Opinion
No. M-488.
June 9, 1970.
Petition for review from the Municipal Court.
Datz Jacobson, Jacksonville, for petitioners.
William L. Durden, Special Counsel, and David U. Tumin, Asst. Counsel, for respondent.
By petition for writ of certiorari, eight petitioners seek review of an order of the Circuit Judge affirming their convictions in the Jacksonville Municipal Court for violation of the vagrancy ordinance, to wit:
Sec. 26-57. Vagrants.
"Rogues and vagabonds, or dissolute persons who go about begging, common gamblers, persons who use juggling or unlawful games or plays, common drunkards, common night walkers, thieves, pilferers or pick-pockets, traders in stolen property, lewd, wanton and lascivious persons, keepers of gambling places, common railers and brawlers, persons wandering or strolling around from place to place without any lawful purpose or object, habitual loafers, disorderly persons, persons neglecting all lawful business and habitually spending their time by frequenting houses of ill fame, gaming houses or places where alcoholic beverages are sold or served, persons able to work but habitually living upon the earnings of their wives or minor children, shall be deemed vagrants and, upon conviction in the Municipal Court shall be punished as provided for class D offenses." (Code 1942, ch. 33, § 42; Code 1953, § 27-48).

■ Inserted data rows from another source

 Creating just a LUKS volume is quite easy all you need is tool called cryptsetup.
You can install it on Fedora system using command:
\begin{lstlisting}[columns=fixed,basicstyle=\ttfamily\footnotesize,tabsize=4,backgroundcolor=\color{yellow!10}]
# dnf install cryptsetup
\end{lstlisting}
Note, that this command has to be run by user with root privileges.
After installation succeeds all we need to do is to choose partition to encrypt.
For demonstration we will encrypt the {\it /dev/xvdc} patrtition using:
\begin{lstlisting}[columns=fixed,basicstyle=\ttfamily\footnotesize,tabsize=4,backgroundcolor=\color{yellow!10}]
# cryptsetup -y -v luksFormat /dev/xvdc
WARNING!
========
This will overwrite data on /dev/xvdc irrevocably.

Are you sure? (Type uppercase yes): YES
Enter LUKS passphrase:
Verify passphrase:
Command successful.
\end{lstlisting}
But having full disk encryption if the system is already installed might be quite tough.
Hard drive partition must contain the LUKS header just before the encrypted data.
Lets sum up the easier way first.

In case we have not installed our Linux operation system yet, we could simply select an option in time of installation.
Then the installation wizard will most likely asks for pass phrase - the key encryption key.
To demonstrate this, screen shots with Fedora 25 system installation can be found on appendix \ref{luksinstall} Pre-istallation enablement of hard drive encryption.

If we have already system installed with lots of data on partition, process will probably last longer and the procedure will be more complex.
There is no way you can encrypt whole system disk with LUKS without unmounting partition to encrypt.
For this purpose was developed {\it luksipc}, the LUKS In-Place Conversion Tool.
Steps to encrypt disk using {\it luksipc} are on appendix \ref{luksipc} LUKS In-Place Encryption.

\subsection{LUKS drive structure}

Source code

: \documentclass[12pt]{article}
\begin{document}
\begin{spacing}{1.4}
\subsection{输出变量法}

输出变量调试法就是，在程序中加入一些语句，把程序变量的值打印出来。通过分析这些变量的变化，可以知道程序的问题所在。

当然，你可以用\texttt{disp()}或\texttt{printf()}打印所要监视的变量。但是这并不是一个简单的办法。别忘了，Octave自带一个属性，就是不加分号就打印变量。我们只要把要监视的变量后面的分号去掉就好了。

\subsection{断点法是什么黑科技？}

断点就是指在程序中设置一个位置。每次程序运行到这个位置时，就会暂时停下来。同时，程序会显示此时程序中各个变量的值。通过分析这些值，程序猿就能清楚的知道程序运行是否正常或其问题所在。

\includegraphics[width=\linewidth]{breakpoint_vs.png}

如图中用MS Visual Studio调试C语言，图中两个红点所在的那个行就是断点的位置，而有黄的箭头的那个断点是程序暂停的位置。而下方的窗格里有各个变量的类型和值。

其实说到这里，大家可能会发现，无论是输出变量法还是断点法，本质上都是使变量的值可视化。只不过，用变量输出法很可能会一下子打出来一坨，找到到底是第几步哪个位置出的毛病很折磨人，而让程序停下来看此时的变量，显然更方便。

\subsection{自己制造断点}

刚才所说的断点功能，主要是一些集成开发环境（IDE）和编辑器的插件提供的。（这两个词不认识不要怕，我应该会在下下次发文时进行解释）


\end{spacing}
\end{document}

The several appeals were consolidated in the Circuit Court where the constitutionality of the ordinance was the only issue for the eight petitioners, except that Petitioner Brown also raised the issue as to whether he had a right to resist arrest. The Circuit Judge found the ordinance constitutional, relying upon Johnson v. State, 202 So.2d 852 (Fla. 1967), and affirmed the convictions.
Petitioners' contention is based primarily upon Lazarus v. Faircloth, 301 F. Supp. 266 (S.D.Fla. 1969). They contend that this federal decision has in effect overruled the Florida Supreme Court's decision in Johnson v. State, supra, which upheld the constitutionality of Section 856.02, Florida Statutes, since the subject ordinance is in all material respects identical in verbiage to the statute. A decision of a Federal District Court, while persuasive if well reasoned, is not by any means binding on the courts of a state. The Supreme Court of Florida is the apex of the judicial system of the State of Florida, and its decisions are binding upon this court.
As to Brown's contention that no criminal offense is committed in resisting an unlawful and unconstitutional arrest, our conclusion as to the validity of the ordinance disposes of that contention.
Further, as ably argued by the City, final appellate jurisdiction of all cases arising in municipal courts is vested in the Circuit Court pursuant to provisions of Article V, Section 6(3), Constitution of the State of Florida, F.S.A. This Court in State v. Smith, 118 So.2d 792, 795 (Fla. App. 1st 1960), held:
"As to those cases where the Constitution affords final appellate jurisdiction in the circuit courts, certiorari may not be used in this court for the purpose of securing a second appeal, nor to produce the merits for review on appeal. The writ may not be used to review and affirm or reverse the judgment of a circuit court made in the exercise of its final appellate jurisdiction, but requires that the judgment be either quashed, or the writ of certiorari dismissed."
Petitioners are obviously attempting to secure a second appeal by means of common law writ of certiorari to review the judgment of the Circuit Court which exercised its final appellate jurisdiction. The writ will issue only where the inferior court has exceeded its jurisdiction or has not proceeded according to the essential requirements of the law. The Circuit Court sitting as an appellate court did not exceed its jurisdiction and did not depart from the essential requirements of the law, but, on the contrary, properly followed the decision of the highest appellate court of this State, Johnson v. State, supra.
The petition for writ of certiorari is dismissed.
JOHNSON, C.J., and SPECTOR, J., concur.